Bourdain notes that children are being taught to recognize, if not venerate, the near omnipresent pictures of hijackers and political prisoners. The camera repeatedly lingers on a wall mural of Leila Khaled, who hijacked a TWA plane in 1969 and was arrested during an attempted hijack of an El Al plane in 1970. The children being exposed to this image, Bourdain points out, is a “recipe for unruly behavior.”
“Here are kids 4 to 5 years old, every day looking at somebody who brought down a plane,” Bourdain asks his host. “I’m not questioning why that is, but do you think it’s helpful?” He is told that it is the mentality of people who have long been “under occupation, under their heels.” His host also claims that Mohammad Assaf, the winner of “Arab Idol,” is more recognizable among area kids than Abu Mazen (Palestinian Authority President Mahmoud Abbas) or Yasser Arafat.

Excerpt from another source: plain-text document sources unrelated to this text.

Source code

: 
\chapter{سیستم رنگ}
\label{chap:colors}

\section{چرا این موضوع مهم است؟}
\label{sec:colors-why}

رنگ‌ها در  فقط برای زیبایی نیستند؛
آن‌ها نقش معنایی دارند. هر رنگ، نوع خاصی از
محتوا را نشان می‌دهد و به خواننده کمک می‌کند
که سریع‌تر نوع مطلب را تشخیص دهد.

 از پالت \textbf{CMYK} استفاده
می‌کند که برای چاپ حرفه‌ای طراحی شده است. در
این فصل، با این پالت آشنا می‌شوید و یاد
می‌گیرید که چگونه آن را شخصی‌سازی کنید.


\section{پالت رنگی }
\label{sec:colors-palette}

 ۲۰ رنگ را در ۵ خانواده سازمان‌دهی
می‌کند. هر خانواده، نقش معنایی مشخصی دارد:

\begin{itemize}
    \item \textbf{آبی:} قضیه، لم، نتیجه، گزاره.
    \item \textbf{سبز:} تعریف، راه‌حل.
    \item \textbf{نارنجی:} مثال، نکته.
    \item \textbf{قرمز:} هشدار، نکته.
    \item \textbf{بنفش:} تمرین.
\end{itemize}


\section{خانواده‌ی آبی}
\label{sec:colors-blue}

Ottolenghi rejoins Bourdain to take him to the restaurant Majda in Ein Rafa, an Israeli Arab village west of Jerusalem, where a Jewish-Muslim couple feed Bourdain fresh vegetarian food reflecting “their common backgrounds and commonalities,” including zucchini with mint and apricot.
Bourdain also visits Gaza, where he notes that Hamas, “considered a terrorist organization by both the US and Israel,” was elected as leaders in 2006. His host is Laila El-Haddad, author of “The Gaza Kitchen,” who currently lives in Maryland (though no indication is given of this fact in the show). She serves him the Gazan dish maqluba, and brings Bourdain to eat fire-roasted watermelon among a gathering of community elders.
The show closes with Bourdain talking to Natan Galkowicz, proprietor of Mides Brazilian Restaurant in the Negev kibbutz Bror Hayil near the Gaza border, whose daughter Dana was killed in 2005 outside her home, three months before her wedding, by a mortar fired by Hamas.
“I know that my daughter was killed for no reason, and I know that people on the other side have been killed for no reason,” Galkowicz tells Bourdain. “Bottom line is, let’s stop with the suffering.”